L’Avenir : « Présidentielle en RDC: Le Cardinal Monsengwo candidat ? »

L’éventuelle candidature du Cardinal Monsengwo à la présidentielle de décembre 2018 figure à la Une des journaux parus lundi 23 juillet à Kinshasa

A quelques jours de la date du 25 juillet 2018 consécutive à la réouverture par la Commission électorale nationale indépendante (CENI) des Bureaux de Réception et traitement des candidatures (BRTC) pour la réception des candidatures à la députation nationale et à la présidentielle, une structure politique dénommée Dynamique chrétienne pour l’unité et le développement (DCUD) a, dans une pétition signée vendredi dernier à Kinshasa, plébiscité le Cardinal Laurent Monsengwo Pasinya, candidat à la présidentielle de décembre 2018, renseigne L’Avenir.

« Pourquoi seulement aujourd’hui cette structure voudrait que le Cardinal, farouche opposant au pouvoir en place, devienne le principal challenger, au moment où il est attendu qu’il joue un rôle majeur dans la réunification de l’Opposition, afin de permettre à celle-ci de se choisir un candidat unique à la prochaine présidentielle et à se doter d’un programme commun ? », interroge le journal, avant de poursuivre :

« Nombreux sont les observateurs de la scène politique congolaise qui pensent que le Cardinal jouerait un bon rôle, en réunissant ce qui reste encore de cette opposition dans la perspective de mieux appréhender les échéances à venir. »

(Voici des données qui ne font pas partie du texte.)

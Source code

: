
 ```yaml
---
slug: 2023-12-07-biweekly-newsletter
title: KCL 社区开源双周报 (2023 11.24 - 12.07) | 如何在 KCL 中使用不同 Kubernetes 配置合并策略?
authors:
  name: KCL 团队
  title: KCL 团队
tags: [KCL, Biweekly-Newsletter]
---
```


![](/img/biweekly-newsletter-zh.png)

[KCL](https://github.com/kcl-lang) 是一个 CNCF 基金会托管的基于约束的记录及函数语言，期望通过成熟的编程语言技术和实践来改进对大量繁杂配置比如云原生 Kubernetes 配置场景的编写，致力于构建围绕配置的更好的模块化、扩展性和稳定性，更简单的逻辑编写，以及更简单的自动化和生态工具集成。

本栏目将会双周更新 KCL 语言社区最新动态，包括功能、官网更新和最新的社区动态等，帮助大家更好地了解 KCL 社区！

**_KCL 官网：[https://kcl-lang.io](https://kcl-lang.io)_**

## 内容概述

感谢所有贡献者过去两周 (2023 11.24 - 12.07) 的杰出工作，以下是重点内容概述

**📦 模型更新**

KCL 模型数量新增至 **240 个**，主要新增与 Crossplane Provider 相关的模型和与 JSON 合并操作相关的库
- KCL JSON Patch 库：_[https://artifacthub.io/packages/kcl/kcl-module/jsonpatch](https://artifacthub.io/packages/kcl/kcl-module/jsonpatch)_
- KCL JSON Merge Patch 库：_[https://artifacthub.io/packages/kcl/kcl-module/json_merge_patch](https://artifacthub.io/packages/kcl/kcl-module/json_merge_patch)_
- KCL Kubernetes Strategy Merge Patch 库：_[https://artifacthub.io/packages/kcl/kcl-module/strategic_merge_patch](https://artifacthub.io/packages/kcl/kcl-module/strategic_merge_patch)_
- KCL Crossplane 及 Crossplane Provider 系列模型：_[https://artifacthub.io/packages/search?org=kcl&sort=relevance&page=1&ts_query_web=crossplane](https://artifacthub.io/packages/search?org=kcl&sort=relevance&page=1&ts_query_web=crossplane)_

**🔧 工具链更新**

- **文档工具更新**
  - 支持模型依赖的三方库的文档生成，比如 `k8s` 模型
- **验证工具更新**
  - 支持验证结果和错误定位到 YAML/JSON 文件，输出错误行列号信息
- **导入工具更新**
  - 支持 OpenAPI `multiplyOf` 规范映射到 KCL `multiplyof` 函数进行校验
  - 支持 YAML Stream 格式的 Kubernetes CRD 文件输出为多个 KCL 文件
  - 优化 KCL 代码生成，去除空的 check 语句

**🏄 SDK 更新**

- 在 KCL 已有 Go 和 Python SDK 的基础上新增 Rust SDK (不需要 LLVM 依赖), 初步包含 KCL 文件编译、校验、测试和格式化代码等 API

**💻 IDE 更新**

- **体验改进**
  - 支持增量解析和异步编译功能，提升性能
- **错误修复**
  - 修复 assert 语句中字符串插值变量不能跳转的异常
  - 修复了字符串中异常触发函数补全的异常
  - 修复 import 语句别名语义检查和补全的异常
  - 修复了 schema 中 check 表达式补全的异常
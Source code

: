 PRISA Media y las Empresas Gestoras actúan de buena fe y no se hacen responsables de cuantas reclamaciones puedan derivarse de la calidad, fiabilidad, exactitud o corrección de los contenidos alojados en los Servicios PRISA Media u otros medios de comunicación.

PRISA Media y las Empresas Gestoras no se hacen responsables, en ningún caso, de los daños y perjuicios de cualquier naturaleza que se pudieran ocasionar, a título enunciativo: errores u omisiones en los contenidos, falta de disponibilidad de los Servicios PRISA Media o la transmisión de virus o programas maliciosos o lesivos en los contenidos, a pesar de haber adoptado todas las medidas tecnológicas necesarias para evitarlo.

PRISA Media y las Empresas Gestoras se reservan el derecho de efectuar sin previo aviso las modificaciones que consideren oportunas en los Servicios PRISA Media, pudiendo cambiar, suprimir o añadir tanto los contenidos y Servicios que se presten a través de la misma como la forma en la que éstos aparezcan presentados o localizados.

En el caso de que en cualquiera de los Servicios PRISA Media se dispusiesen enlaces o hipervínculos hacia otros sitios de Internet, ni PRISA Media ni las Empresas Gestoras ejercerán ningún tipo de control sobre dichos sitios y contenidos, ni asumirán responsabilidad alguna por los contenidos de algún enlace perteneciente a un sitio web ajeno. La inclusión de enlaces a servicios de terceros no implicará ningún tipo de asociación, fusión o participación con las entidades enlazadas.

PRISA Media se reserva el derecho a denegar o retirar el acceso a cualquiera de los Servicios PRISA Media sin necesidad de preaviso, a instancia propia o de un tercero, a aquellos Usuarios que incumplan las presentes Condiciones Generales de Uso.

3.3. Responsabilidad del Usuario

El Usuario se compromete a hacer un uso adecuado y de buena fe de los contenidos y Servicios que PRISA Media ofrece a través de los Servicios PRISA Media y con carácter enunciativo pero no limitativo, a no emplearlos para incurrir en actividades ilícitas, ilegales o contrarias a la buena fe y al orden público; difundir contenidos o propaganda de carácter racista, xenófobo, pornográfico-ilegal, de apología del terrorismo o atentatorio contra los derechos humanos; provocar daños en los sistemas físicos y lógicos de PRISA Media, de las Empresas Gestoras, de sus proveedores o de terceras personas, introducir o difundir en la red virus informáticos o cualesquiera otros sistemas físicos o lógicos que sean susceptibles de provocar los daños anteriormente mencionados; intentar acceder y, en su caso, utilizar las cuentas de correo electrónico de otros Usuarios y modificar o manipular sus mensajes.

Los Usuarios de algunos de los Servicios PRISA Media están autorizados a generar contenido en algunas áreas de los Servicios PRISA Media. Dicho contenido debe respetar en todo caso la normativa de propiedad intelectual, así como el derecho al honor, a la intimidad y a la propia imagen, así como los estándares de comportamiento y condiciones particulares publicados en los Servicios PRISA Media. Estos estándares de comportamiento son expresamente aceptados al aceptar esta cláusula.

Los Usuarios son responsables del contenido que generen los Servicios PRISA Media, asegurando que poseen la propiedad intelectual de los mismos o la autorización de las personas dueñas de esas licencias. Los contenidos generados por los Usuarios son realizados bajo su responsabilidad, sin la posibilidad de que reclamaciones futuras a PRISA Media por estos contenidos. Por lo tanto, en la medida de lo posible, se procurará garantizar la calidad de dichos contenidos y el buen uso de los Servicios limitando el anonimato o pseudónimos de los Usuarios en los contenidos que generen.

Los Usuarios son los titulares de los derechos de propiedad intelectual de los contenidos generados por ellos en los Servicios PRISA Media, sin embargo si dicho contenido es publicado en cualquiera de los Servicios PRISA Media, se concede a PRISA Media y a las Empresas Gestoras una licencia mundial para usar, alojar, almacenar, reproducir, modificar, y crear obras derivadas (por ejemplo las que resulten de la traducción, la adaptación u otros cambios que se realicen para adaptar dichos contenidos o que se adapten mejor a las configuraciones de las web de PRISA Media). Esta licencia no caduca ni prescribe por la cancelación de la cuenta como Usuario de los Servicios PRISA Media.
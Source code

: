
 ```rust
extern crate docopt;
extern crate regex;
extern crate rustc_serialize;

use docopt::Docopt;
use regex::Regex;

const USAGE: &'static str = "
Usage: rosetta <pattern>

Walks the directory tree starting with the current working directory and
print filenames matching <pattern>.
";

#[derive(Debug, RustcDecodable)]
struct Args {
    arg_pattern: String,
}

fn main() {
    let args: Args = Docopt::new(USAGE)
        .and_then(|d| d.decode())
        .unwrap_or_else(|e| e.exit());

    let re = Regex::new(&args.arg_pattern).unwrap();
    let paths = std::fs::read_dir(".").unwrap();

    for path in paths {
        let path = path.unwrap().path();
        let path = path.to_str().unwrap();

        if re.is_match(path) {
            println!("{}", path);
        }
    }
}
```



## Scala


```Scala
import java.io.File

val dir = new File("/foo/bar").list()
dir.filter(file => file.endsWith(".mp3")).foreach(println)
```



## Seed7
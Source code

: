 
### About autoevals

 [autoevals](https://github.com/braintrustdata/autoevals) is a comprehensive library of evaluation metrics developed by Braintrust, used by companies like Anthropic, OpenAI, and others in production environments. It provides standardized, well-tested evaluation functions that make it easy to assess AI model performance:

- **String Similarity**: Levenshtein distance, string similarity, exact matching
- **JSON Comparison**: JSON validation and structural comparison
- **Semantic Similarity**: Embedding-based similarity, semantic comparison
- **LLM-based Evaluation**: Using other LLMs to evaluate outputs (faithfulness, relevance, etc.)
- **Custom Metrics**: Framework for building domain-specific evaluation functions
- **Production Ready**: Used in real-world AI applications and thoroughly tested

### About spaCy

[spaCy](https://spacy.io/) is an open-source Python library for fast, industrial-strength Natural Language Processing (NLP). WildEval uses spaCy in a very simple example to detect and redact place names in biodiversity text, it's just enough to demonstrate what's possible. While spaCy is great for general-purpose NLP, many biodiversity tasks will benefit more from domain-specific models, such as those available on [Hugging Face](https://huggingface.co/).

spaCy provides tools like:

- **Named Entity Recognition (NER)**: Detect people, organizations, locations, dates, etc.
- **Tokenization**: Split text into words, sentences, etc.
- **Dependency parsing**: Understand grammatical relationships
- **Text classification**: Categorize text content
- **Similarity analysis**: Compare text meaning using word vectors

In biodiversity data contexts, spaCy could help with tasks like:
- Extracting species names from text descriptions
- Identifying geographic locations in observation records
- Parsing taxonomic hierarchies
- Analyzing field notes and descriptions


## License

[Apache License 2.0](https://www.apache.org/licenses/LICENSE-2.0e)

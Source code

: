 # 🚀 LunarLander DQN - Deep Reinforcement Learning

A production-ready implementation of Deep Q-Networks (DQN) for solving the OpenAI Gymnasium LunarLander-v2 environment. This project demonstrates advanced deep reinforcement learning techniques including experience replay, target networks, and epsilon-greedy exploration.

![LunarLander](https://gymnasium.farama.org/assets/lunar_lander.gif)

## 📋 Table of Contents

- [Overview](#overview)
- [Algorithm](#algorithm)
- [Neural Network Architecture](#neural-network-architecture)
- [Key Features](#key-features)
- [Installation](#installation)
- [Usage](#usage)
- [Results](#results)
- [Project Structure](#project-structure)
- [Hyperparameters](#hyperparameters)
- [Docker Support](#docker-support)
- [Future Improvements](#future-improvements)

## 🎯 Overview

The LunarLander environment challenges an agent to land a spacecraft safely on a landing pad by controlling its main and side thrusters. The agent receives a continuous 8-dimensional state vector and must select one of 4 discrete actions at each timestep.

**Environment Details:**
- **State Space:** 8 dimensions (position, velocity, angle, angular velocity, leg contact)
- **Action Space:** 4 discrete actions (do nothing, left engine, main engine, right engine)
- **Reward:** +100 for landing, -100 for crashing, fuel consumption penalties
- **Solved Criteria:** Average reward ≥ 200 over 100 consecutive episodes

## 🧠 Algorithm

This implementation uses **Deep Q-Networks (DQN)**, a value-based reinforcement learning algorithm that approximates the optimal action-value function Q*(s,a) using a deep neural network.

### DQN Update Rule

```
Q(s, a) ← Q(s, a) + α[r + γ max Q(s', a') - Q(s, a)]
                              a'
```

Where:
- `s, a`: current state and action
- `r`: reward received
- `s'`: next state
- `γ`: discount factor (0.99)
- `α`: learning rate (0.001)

C’est pourquoi Forum des As affirmé à la Une : « Laurent Monsengwo place devant un dilemme » Le journal fait état d’une pétition en cours de signature pour obliger le Cardinal à déposer sa candidature à la présidentielle. Elle est initiée par la Dynamique chrétienne pour l’unité et le développement, une structure de la Société civile regroupant plusieurs organisations chrétiennes, a appelé à une cristallisation des énergies autour de l’archevêque de Kinshasa.

Le quotidien se demande « si le prélat catholique va quitter les ordres et descendre dans l’arène politique […] Le cardinal Monsengwo Pasinya, 78 ans, figure emblématique de la puissante Eglise catholique rd-congolaise et du Vatican, va-t-il abandonner ses charges ecclésiastiques et concourir à la magistrature suprême du pays ? »

De son côté, Le Phare rapporte les propos de l’Abbé Donatien Nshole, Secrétaire général de la CENCO, selon lequel les Evêques sont conscients de la situation sociopolitique du pays mais, ils sont tenus d’agir en conformité avec leur mission. Le fait que les Evêques ont recommandé aux Congolais de se mettre debout et empêcher qu’une minorité prenne en otage le pays est une recommandation qui cadre avec leur mission.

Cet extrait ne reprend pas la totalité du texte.